In the entries below, print exactly the lines from the first through the one with "the addDropdown Component.", both included, and none of the pictures.
Start of Records for this task
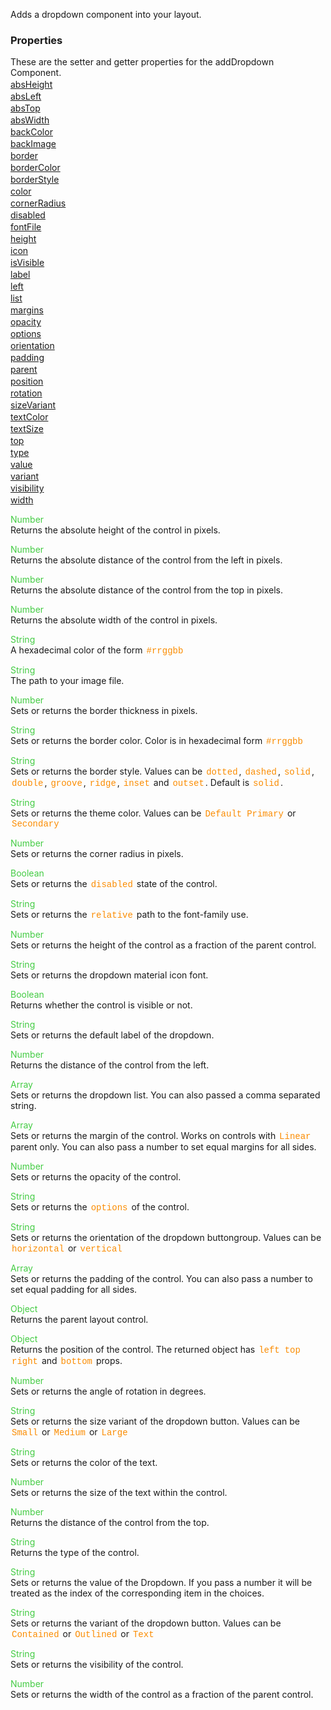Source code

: Adds a dropdown component into your layout.

<style>.samp { margin-top: 2px; } </style><h3>Properties</h3>These are the setter and getter properties for the addDropdown Component.
<div class="samp"><a href="#absheight-0" data-transition="pop" data-rel="popup" class="ui-link">absHeight </a></div><div class="samp"><a href="#absleft-5" data-transition="pop" data-rel="popup" class="ui-link">absLeft </a></div><div class="samp"><a href="#abstop-10" data-transition="pop" data-rel="popup" class="ui-link">absTop </a></div><div class="samp"><a href="#abswidth-15" data-transition="pop" data-rel="popup" class="ui-link">absWidth </a></div><div class="samp"><a href="#backcolor-20" data-transition="pop" data-rel="popup" class="ui-link">backColor </a></div><div class="samp"><a href="#backimage-25" data-transition="pop" data-rel="popup" class="ui-link">backImage </a></div><div class="samp"><a href="#border-30" data-transition="pop" data-rel="popup" class="ui-link">border </a></div><div class="samp"><a href="#bordercolor-35" data-transition="pop" data-rel="popup" class="ui-link">borderColor </a></div><div class="samp"><a href="#borderstyle-40" data-transition="pop" data-rel="popup" class="ui-link">borderStyle </a></div><div class="samp"><a href="#color-45" data-transition="pop" data-rel="popup" class="ui-link">color </a></div><div class="samp"><a href="#cornerradius-50" data-transition="pop" data-rel="popup" class="ui-link">cornerRadius </a></div><div class="samp"><a href="#disabled-55" data-transition="pop" data-rel="popup" class="ui-link">disabled </a></div><div class="samp"><a href="#fontfile-60" data-transition="pop" data-rel="popup" class="ui-link">fontFile </a></div><div class="samp"><a href="#height-65" data-transition="pop" data-rel="popup" class="ui-link">height </a></div><div class="samp"><a href="#icon-70" data-transition="pop" data-rel="popup" class="ui-link">icon </a></div><div class="samp"><a href="#isvisible-75" data-transition="pop" data-rel="popup" class="ui-link">isVisible </a></div><div class="samp"><a href="#label-80" data-transition="pop" data-rel="popup" class="ui-link">label </a></div><div class="samp"><a href="#left-85" data-transition="pop" data-rel="popup" class="ui-link">left </a></div><div class="samp"><a href="#list-90" data-transition="pop" data-rel="popup" class="ui-link">list </a></div><div class="samp"><a href="#margins-95" data-transition="pop" data-rel="popup" class="ui-link">margins </a></div><div class="samp"><a href="#opacity-100" data-transition="pop" data-rel="popup" class="ui-link">opacity </a></div><div class="samp"><a href="#options-105" data-transition="pop" data-rel="popup" class="ui-link">options </a></div><div class="samp"><a href="#orientation-110" data-transition="pop" data-rel="popup" class="ui-link">orientation </a></div><div class="samp"><a href="#padding-115" data-transition="pop" data-rel="popup" class="ui-link">padding </a></div><div class="samp"><a href="#parent-120" data-transition="pop" data-rel="popup" class="ui-link">parent </a></div><div class="samp"><a href="#position-125" data-transition="pop" data-rel="popup" class="ui-link">position </a></div><div class="samp"><a href="#rotation-130" data-transition="pop" data-rel="popup" class="ui-link">rotation </a></div><div class="samp"><a href="#sizevariant-135" data-transition="pop" data-rel="popup" class="ui-link">sizeVariant </a></div><div class="samp"><a href="#textcolor-140" data-transition="pop" data-rel="popup" class="ui-link">textColor </a></div><div class="samp"><a href="#textsize-145" data-transition="pop" data-rel="popup" class="ui-link">textSize </a></div><div class="samp"><a href="#top-150" data-transition="pop" data-rel="popup" class="ui-link">top </a></div><div class="samp"><a href="#type-155" data-transition="pop" data-rel="popup" class="ui-link">type </a></div><div class="samp"><a href="#value-160" data-transition="pop" data-rel="popup" class="ui-link">value </a></div><div class="samp"><a href="#variant-165" data-transition="pop" data-rel="popup" class="ui-link">variant </a></div><div class="samp"><a href="#visibility-170" data-transition="pop" data-rel="popup" class="ui-link">visibility </a></div><div class="samp"><a href="#width-175" data-transition="pop" data-rel="popup" class="ui-link">width </a></div>
<div data-role="popup" id="absheight-0" class="ui-content"><p><span style="color:#4c4;">Number</span><br>Returns the absolute height of the control in pixels.</p></div><div data-role="popup" id="absleft-5" class="ui-content"><p><span style="color:#4c4;">Number</span><br>Returns the absolute distance of the control from the left in pixels.</p></div><div data-role="popup" id="abstop-10" class="ui-content"><p><span style="color:#4c4;">Number</span><br>Returns the absolute distance of the control from the top in pixels.</p></div><div data-role="popup" id="abswidth-15" class="ui-content"><p><span style="color:#4c4;">Number</span><br>Returns the absolute width of the control in pixels.</p></div><div data-role="popup" id="backcolor-20" class="ui-content"><p><span style="color:#4c4;">String</span><br>A hexadecimal color of the form <span style="color:#fb8c00; font-family:Courier&#44; monospace; font-size:100%; padding:0px 2px;">#rrggbb</span></p></div><div data-role="popup" id="backimage-25" class="ui-content"><p><span style="color:#4c4;">String</span><br>The path to your image file.</p></div><div data-role="popup" id="border-30" class="ui-content"><p><span style="color:#4c4;">Number</span><br>Sets or returns the border thickness in pixels.</p></div><div data-role="popup" id="bordercolor-35" class="ui-content"><p><span style="color:#4c4;">String</span><br>Sets or returns the border color. Color is in hexadecimal form <span style="color:#fb8c00; font-family:Courier&#44; monospace; font-size:100%; padding:0px 2px;">#rrggbb</span></p></div><div data-role="popup" id="borderstyle-40" class="ui-content"><p><span style="color:#4c4;">String</span><br>Sets or returns the border style. Values can be <span style="color:#fb8c00; font-family:Courier&#44; monospace; font-size:100%; padding:0px 2px;">dotted</span>&#44; <span style="color:#fb8c00; font-family:Courier&#44; monospace; font-size:100%; padding:0px 2px;">dashed</span>&#44; <span style="color:#fb8c00; font-family:Courier&#44; monospace; font-size:100%; padding:0px 2px;">solid</span>&#44; <span style="color:#fb8c00; font-family:Courier&#44; monospace; font-size:100%; padding:0px 2px;">double</span>&#44; <span style="color:#fb8c00; font-family:Courier&#44; monospace; font-size:100%; padding:0px 2px;">groove</span>&#44; <span style="color:#fb8c00; font-family:Courier&#44; monospace; font-size:100%; padding:0px 2px;">ridge</span>&#44; <span style="color:#fb8c00; font-family:Courier&#44; monospace; font-size:100%; padding:0px 2px;">inset</span> and <span style="color:#fb8c00; font-family:Courier&#44; monospace; font-size:100%; padding:0px 2px;">outset</span>. Default is <span style="color:#fb8c00; font-family:Courier&#44; monospace; font-size:100%; padding:0px 2px;">solid</span>.</p></div><div data-role="popup" id="color-45" class="ui-content"><p><span style="color:#4c4;">String</span><br>Sets or returns the theme color. Values can be <span style="color:#fb8c00; font-family:Courier&#44; monospace; font-size:100%; padding:0px 2px;">Default</span> <span style="color:#fb8c00; font-family:Courier&#44; monospace; font-size:100%; padding:0px 2px;">Primary</span> or <span style="color:#fb8c00; font-family:Courier&#44; monospace; font-size:100%; padding:0px 2px;">Secondary</span></p></div><div data-role="popup" id="cornerradius-50" class="ui-content"><p><span style="color:#4c4;">Number</span><br>Sets or returns the corner radius in pixels.</p></div><div data-role="popup" id="disabled-55" class="ui-content"><p><span style="color:#4c4;">Boolean</span><br>Sets or returns the <span style="color:#fb8c00; font-family:Courier&#44; monospace; font-size:100%; padding:0px 2px;">disabled</span> state of the control.</p></div><div data-role="popup" id="fontfile-60" class="ui-content"><p><span style="color:#4c4;">String</span><br>Sets or returns the <span style="color:#fb8c00; font-family:Courier&#44; monospace; font-size:100%; padding:0px 2px;">relative</span> path to the font-family use.</p></div><div data-role="popup" id="height-65" class="ui-content"><p><span style="color:#4c4;">Number</span><br>Sets or returns the height of the control as a fraction of the parent control.</p></div><div data-role="popup" id="icon-70" class="ui-content"><p><span style="color:#4c4;">String</span><br>Sets or returns the dropdown material icon font.</p></div><div data-role="popup" id="isvisible-75" class="ui-content"><p><span style="color:#4c4;">Boolean</span><br>Returns whether the control is visible or not.</p></div><div data-role="popup" id="label-80" class="ui-content"><p><span style="color:#4c4;">String</span><br>Sets or returns the default label of the dropdown.</p></div><div data-role="popup" id="left-85" class="ui-content"><p><span style="color:#4c4;">Number</span><br>Returns the distance of the control from the left.</p></div><div data-role="popup" id="list-90" class="ui-content"><p><span style="color:#4c4;">Array</span><br>Sets or returns the dropdown list. You can also passed a comma separated string.</p></div><div data-role="popup" id="margins-95" class="ui-content"><p><span style="color:#4c4;">Array</span><br>Sets or returns the margin of the control. Works on controls with <span style="color:#fb8c00; font-family:Courier&#44; monospace; font-size:100%; padding:0px 2px;">Linear</span> parent only. You can also pass a number to set equal margins for all sides.</p></div><div data-role="popup" id="opacity-100" class="ui-content"><p><span style="color:#4c4;">Number</span><br>Sets or returns the opacity of the control.</p></div><div data-role="popup" id="options-105" class="ui-content"><p><span style="color:#4c4;">String</span><br>Sets or returns the <span style="color:#fb8c00; font-family:Courier&#44; monospace; font-size:100%; padding:0px 2px;">options</span> of the control.</p></div><div data-role="popup" id="orientation-110" class="ui-content"><p><span style="color:#4c4;">String</span><br>Sets or returns the orientation of the dropdown buttongroup. Values can be <span style="color:#fb8c00; font-family:Courier&#44; monospace; font-size:100%; padding:0px 2px;">horizontal</span> or <span style="color:#fb8c00; font-family:Courier&#44; monospace; font-size:100%; padding:0px 2px;">vertical</span></p></div><div data-role="popup" id="padding-115" class="ui-content"><p><span style="color:#4c4;">Array</span><br>Sets or returns the padding of the control. You can also pass a number to set equal padding for all sides.</p></div><div data-role="popup" id="parent-120" class="ui-content"><p><span style="color:#4c4;">Object</span><br>Returns the parent layout control.</p></div><div data-role="popup" id="position-125" class="ui-content"><p><span style="color:#4c4;">Object</span><br>Returns the position of the control. The returned object has <span style="color:#fb8c00; font-family:Courier&#44; monospace; font-size:100%; padding:0px 2px;">left</span> <span style="color:#fb8c00; font-family:Courier&#44; monospace; font-size:100%; padding:0px 2px;">top</span> <span style="color:#fb8c00; font-family:Courier&#44; monospace; font-size:100%; padding:0px 2px;">right</span> and <span style="color:#fb8c00; font-family:Courier&#44; monospace; font-size:100%; padding:0px 2px;">bottom</span> props.</p></div><div data-role="popup" id="rotation-130" class="ui-content"><p><span style="color:#4c4;">Number</span><br>Sets or returns the angle of rotation in degrees.</p></div><div data-role="popup" id="sizevariant-135" class="ui-content"><p><span style="color:#4c4;">String</span><br>Sets or returns the size variant of the dropdown button. Values can be <span style="color:#fb8c00; font-family:Courier&#44; monospace; font-size:100%; padding:0px 2px;">Small</span> or <span style="color:#fb8c00; font-family:Courier&#44; monospace; font-size:100%; padding:0px 2px;">Medium</span> or <span style="color:#fb8c00; font-family:Courier&#44; monospace; font-size:100%; padding:0px 2px;">Large</span></p></div><div data-role="popup" id="textcolor-140" class="ui-content"><p><span style="color:#4c4;">String</span><br>Sets or returns the color of the text.</p></div><div data-role="popup" id="textsize-145" class="ui-content"><p><span style="color:#4c4;">Number</span><br>Sets or returns the size of the text within the control.</p></div><div data-role="popup" id="top-150" class="ui-content"><p><span style="color:#4c4;">Number</span><br>Returns the distance of the control from the top.</p></div><div data-role="popup" id="type-155" class="ui-content"><p><span style="color:#4c4;">String</span><br>Returns the type of the control.</p></div><div data-role="popup" id="value-160" class="ui-content"><p><span style="color:#4c4;">String</span><br>Sets or returns the value of the Dropdown. If you pass a number it will be treated as the index of the corresponding item in the choices.</p></div><div data-role="popup" id="variant-165" class="ui-content"><p><span style="color:#4c4;">String</span><br>Sets or returns the variant of the dropdown button. Values can be <span style="color:#fb8c00; font-family:Courier&#44; monospace; font-size:100%; padding:0px 2px;">Contained</span> or <span style="color:#fb8c00; font-family:Courier&#44; monospace; font-size:100%; padding:0px 2px;">Outlined</span> or <span style="color:#fb8c00; font-family:Courier&#44; monospace; font-size:100%; padding:0px 2px;">Text</span></p></div><div data-role="popup" id="visibility-170" class="ui-content"><p><span style="color:#4c4;">String</span><br>Sets or returns the visibility of the control.</p></div><div data-role="popup" id="width-175" class="ui-content"><p><span style="color:#4c4;">Number</span><br>Sets or returns the width of the control as a fraction of the parent control.</p></div>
End of Records for this task
_Response below_
Source code

: Adds a dropdown component into your layout.

<style>.samp { margin-top: 2px; } </style><h3>Properties</h3>These are the setter and getter properties for the addDropdown Component.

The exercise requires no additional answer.